At 0.6490, NZD/USD is holding on to bullish territory but looking over the abyss following Monday's roller-coaster ride where the price fell to a low of 0.6422 in mid-day Asia trade. The bird is not airborne again but is up against four-hour resistance around 0.65 the figure.
''The bounce off overnight lows looks to have been courtesy of broad USD weakness as bond yields there slip back below 3%,'' analysts at ANZ Bank noted. As measured by the 10-year Treasury yield, US yields are falling on the second day of trade this week, down from the 3.062% highs to lows of 2.963%. Consequently, the greenback was dropping to the lows of the day near 102.26 at the time of writing, as measured by the US dollar index (DXY), vs. a basket of six currencies.

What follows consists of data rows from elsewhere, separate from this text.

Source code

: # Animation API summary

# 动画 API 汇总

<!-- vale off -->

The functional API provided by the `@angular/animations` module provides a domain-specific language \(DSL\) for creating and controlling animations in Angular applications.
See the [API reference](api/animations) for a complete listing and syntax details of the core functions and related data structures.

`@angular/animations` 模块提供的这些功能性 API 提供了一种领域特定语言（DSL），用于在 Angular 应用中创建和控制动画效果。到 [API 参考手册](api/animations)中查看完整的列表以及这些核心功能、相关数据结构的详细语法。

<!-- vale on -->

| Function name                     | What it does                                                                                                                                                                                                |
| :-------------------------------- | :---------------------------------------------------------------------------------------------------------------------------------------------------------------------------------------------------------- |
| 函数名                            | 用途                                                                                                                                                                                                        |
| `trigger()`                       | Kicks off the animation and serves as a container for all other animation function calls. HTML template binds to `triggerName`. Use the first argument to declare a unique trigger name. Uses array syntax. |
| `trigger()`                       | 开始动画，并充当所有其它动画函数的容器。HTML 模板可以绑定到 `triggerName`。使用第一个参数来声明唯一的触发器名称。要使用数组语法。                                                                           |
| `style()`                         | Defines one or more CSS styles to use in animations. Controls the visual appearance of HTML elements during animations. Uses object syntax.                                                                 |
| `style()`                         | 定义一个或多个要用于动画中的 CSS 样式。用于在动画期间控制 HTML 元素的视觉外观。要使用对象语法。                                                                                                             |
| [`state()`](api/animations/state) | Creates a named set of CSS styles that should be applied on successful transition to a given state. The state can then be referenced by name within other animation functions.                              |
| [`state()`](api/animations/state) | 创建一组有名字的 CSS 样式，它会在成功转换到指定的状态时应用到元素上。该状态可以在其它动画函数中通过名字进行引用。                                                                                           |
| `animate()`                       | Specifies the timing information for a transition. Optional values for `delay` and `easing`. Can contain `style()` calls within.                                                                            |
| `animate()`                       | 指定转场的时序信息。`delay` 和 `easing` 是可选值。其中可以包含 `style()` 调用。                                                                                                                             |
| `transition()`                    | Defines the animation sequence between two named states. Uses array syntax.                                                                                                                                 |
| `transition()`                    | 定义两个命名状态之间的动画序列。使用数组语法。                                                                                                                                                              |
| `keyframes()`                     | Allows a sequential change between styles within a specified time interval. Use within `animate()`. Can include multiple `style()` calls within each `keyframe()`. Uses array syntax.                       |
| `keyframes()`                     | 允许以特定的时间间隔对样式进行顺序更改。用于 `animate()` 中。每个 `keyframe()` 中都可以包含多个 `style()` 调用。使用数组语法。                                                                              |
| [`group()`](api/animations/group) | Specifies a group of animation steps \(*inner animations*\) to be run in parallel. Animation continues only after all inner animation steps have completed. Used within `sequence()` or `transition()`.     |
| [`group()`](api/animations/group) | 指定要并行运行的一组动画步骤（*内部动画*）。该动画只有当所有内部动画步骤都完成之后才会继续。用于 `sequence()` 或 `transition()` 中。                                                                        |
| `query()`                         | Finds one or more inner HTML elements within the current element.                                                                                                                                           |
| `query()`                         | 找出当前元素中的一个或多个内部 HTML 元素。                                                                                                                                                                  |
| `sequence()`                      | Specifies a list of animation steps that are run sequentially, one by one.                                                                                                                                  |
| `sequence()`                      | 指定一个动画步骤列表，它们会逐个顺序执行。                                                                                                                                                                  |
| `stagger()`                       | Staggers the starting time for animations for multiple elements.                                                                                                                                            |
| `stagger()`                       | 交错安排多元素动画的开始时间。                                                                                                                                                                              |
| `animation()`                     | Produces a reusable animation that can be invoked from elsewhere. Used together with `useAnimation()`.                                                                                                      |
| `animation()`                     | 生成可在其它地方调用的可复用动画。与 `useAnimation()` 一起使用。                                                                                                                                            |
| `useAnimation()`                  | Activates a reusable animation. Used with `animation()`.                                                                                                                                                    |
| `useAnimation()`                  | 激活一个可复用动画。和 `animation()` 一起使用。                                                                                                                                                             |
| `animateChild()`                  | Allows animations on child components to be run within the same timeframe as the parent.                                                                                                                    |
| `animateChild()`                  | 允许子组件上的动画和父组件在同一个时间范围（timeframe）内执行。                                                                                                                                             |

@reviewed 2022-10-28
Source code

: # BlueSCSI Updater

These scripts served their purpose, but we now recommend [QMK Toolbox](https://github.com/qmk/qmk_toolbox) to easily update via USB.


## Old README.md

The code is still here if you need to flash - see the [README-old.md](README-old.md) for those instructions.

''There is no local data today, and the Kiwi is likely to continue to dance to a global beat, and it’s arguable that the greatest source of downside is USD weakness, whereas domestic factors (hard landing etc) appear to pose more downside risks,'' the analysts at ANZ Bank said.
In prior notes, the analysts explained that ''higher rates are helping the Kiwi (that’s evident in NZD/AUD) but it’s likely that the May MPS marked peak RBNZ ‘hawkish surprise’. It’s hard to see future MPSs being so hawkish relative to market expectations; that makes us more cautious than otherwise on the NZD’s prospects. Fears of a hard landing here also continue to percolate; that’s another potential NZD headwind.''
The price is meeting a key resistance area and if this were to hold, the bias will be on the downside again for a potential lower low within the broader bear trend.